> _TASK GOAL_: Your output must consist of the records printed verbatim, with the pictures excluded.

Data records
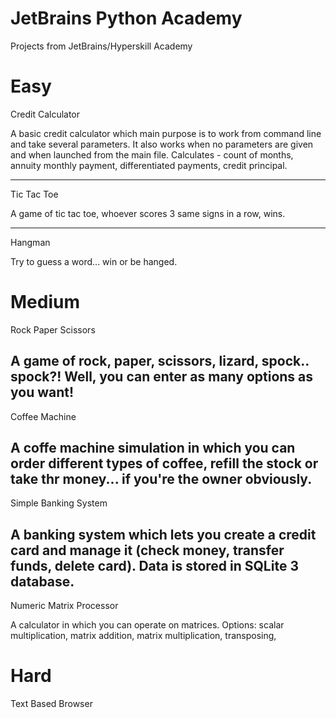 # JetBrains Python Academy
Projects from JetBrains/Hyperskill Academy

# Easy

Credit Calculator

A basic credit calculator which main purpose is to work from command line and take several parameters.
It also works when no parameters are given and when launched from the main file.
Calculates - count of months, annuity monthly payment, differentiated payments, credit principal.

---

Tic Tac Toe

A game of tic tac toe, whoever scores 3 same signs in a row, wins.

---

Hangman

Try to guess a word... win or be hanged.

# Medium

Rock Paper Scissors

A game of rock, paper, scissors, lizard, spock.. 
 spock?! Well, you can enter as many options as you want! 
---

Coffee Machine

A coffe machine simulation in which you can order different types of coffee, 
refill the stock or take thr money... if you're the owner obviously. 
---

Simple Banking System

A banking system which lets you create a credit card and manage it (check money, transfer funds, delete card). 
Data is stored in SQLite 3 database. 
---

Numeric Matrix Processor

A calculator in which you can operate on matrices. 
Options: scalar multiplication, matrix addition, matrix multiplication, transposing, 

# Hard

Text Based Browser


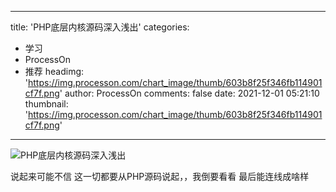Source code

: 
---
title: 'PHP底层内核源码深入浅出'
categories: 
 - 学习
 - ProcessOn
 - 推荐
headimg: 'https://img.processon.com/chart_image/thumb/603b8f25f346fb114901cf7f.png'
author: ProcessOn
comments: false
date: 2021-12-01 05:21:10
thumbnail: 'https://img.processon.com/chart_image/thumb/603b8f25f346fb114901cf7f.png'
---

<div>   
<img class="thumb" alt="PHP底层内核源码深入浅出" src="https://img.processon.com/chart_image/thumb/603b8f25f346fb114901cf7f.png" referrerpolicy="no-referrer">
<p>说起来可能不信 这一切都要从PHP源码说起，，我倒要看看 最后能连线成啥样</p>  
</div>
            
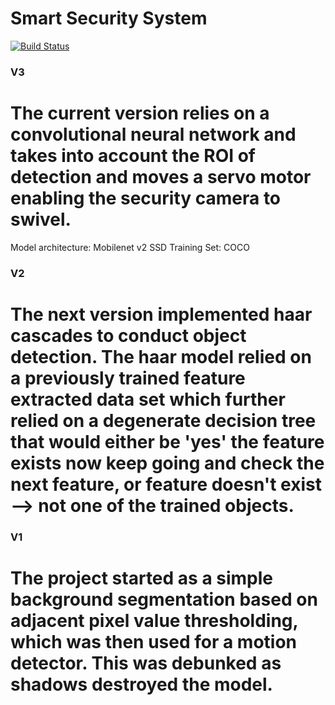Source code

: # Smart Security System

[![Build Status](https://travis-ci.org/joemccann/dillinger.svg?branch=master)](https://travis-ci.org/joemccann/dillinger)


### V3 
# The current version relies on a convolutional neural network and takes into account the ROI of detection and moves a servo motor enabling the security camera to swivel.
Model architecture: Mobilenet v2 SSD 
Training Set: COCO

### V2
# The next version implemented haar cascades to conduct object detection. The haar model relied on a previously trained feature extracted data set which further relied on a degenerate decision tree that would either be 'yes' the feature exists now keep going and check the next feature, or feature doesn't exist --> not one of the trained objects.

### V1 ###
# The project started as a simple background segmentation based on adjacent pixel value thresholding, which was then used for a motion detector. This was debunked as shadows destroyed the model.
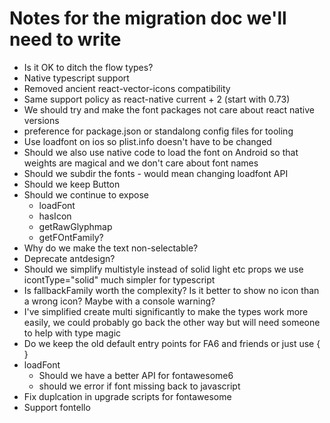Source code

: # Notes for the migration doc we'll need to write

* Is it OK to ditch the flow types?
* Native typescript support
* Removed ancient react-vector-icons compatibility
* Same support policy as react-native current + 2 (start with 0.73)
* We should try and make the font packages not care about react native versions
* preference for package.json or standalong config files for tooling
* Use loadfont on ios so plist.info doesn't have to be changed
* Should we also use native code to load the font on Android so that weights are magical and we don't care about font names
* Should we subdir the fonts - would mean changing loadfont API
* Should we keep Button
* Should we continue to expose
  * loadFont
  * hasIcon
  * getRawGlyphmap
  * getFOntFamily?
* Why do we make the text non-selectable?
* Deprecate antdesign?
* Should we simplify multistyle instead of solid light etc props we use icontType="solid" much simpler for typescript
* Is fallbackFamily worth the complexity? Is it better to show no icon than a wrong icon? Maybe with a console warning?
* I've simplified create multi significantly to make the types work more easily, we could probably go back the other way but will need someone to help with type magic
* Do we keep the old default entry points for FA6 and friends or just use { }
* loadFont
  * Should we have a better API for fontawesome6
  * should we error if font missing back to javascript
* Fix duplcation in upgrade scripts for fontawesome
* Support fontello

> _TASK OUTPUT_:
 # JetBrains Python Academy
Projects from JetBrains/Hyperskill Academy

# Easy

Credit Calculator

A basic credit calculator which main purpose is to work from command line and take several parameters.
It also works when no parameters are given and when launched from the main file.
Calculates - count of months, annuity monthly payment, differentiated payments, credit principal.

---

Tic Tac Toe

A game of tic tac toe, whoever scores 3 same signs in a row, wins.

---

Hangman

Try to guess a word... win or be hanged.

# Medium

Rock Paper Scissors

A game of rock, paper, scissors, lizard, spock.. 
 spock?! Well, you can enter as many options as you want! 
---

Coffee Machine

A coffe machine simulation in which you can order different types of coffee, 
refill the stock or take thr money... if you're the owner obviously. 
---

Simple Banking System

A banking system which lets you create a credit card and manage it (check money, transfer funds, delete card). 
Data is stored in SQLite 3 database. 
---

Numeric Matrix Processor

A calculator in which you can operate on matrices. 
Options: scalar multiplication, matrix addition, matrix multiplication, transposing, 

# Hard

Text Based Browser


Source code

: 
---
title: 'PHP底层内核源码深入浅出'
categories: 
 - 学习
 - ProcessOn
 - 推荐
headimg: 'https://img.processon.com/chart_image/thumb/603b8f25f346fb114901cf7f.png'
author: ProcessOn
comments: false
date: 2021-12-01 05:21:10
thumbnail: 'https://img.processon.com/chart_image/thumb/603b8f25f346fb114901cf7f.png'
---

<div>   
<img class="thumb" alt="PHP底层内核源码深入浅出" src="https://img.processon.com/chart_image/thumb/603b8f25f346fb114901cf7f.png" referrerpolicy="no-referrer">
<p>说起来可能不信 这一切都要从PHP源码说起，，我倒要看看 最后能连线成啥样</p>  
</div>
            
Source code

: # Smart Security System

[![Build Status](https://travis-ci.org/joemccann/dillinger.svg?branch=master)](https://travis-ci.org/joemccann/dillinger)


### V3 
# The current version relies on a convolutional neural network and takes into account the ROI of detection and moves a servo motor enabling the security camera to swivel.
Model architecture: Mobilenet v2 SSD 
Training Set: COCO

### V2
# The next version implemented haar cascades to conduct object detection. The haar model relied on a previously trained feature extracted data set which further relied on a degenerate decision tree that would either be 'yes' the feature exists now keep going and check the next feature, or feature doesn't exist --> not one of the trained objects.

### V1 ###
# The project started as a simple background segmentation based on adjacent pixel value thresholding, which was then used for a motion detector. This was debunked as shadows destroyed the model.
Source code

: # Notes for the migration doc we'll need to write

* Is it OK to ditch the flow types?
* Native typescript support
* Removed ancient react-vector-icons compatibility
* Same support policy as react-native current + 2 (start with 0.73)
* We should try and make the font packages not care about react native versions
* preference for package.json or standalong config files for tooling
* Use loadfont on ios so plist.info doesn't have to be changed
* Should we also use native code to load the font on Android so that weights are magical and we don't care about font names
* Should we subdir the fonts - would mean changing loadfont API
* Should we keep Button
* Should we continue to expose
  * loadFont
  * hasIcon
  * getRawGlyphmap
  * getFOntFamily?
* Why do we make the text non-selectable?
* Deprecate antdesign?
* Should we simplify multistyle instead of solid light etc props we use icontType="solid" much simpler for typescript
* Is fallbackFamily worth the complexity? Is it better to show no icon than a wrong icon? Maybe with a console warning?
* I've simplified create multi significantly to make the types work more easily, we could probably go back the other way but will need someone to help with type magic
* Do we keep the old default entry points for FA6 and friends or just use { }
* loadFont
  * Should we have a better API for fontawesome6
  * should we error if font missing back to javascript
* Fix duplcation in upgrade scripts for fontawesome
* Support fontello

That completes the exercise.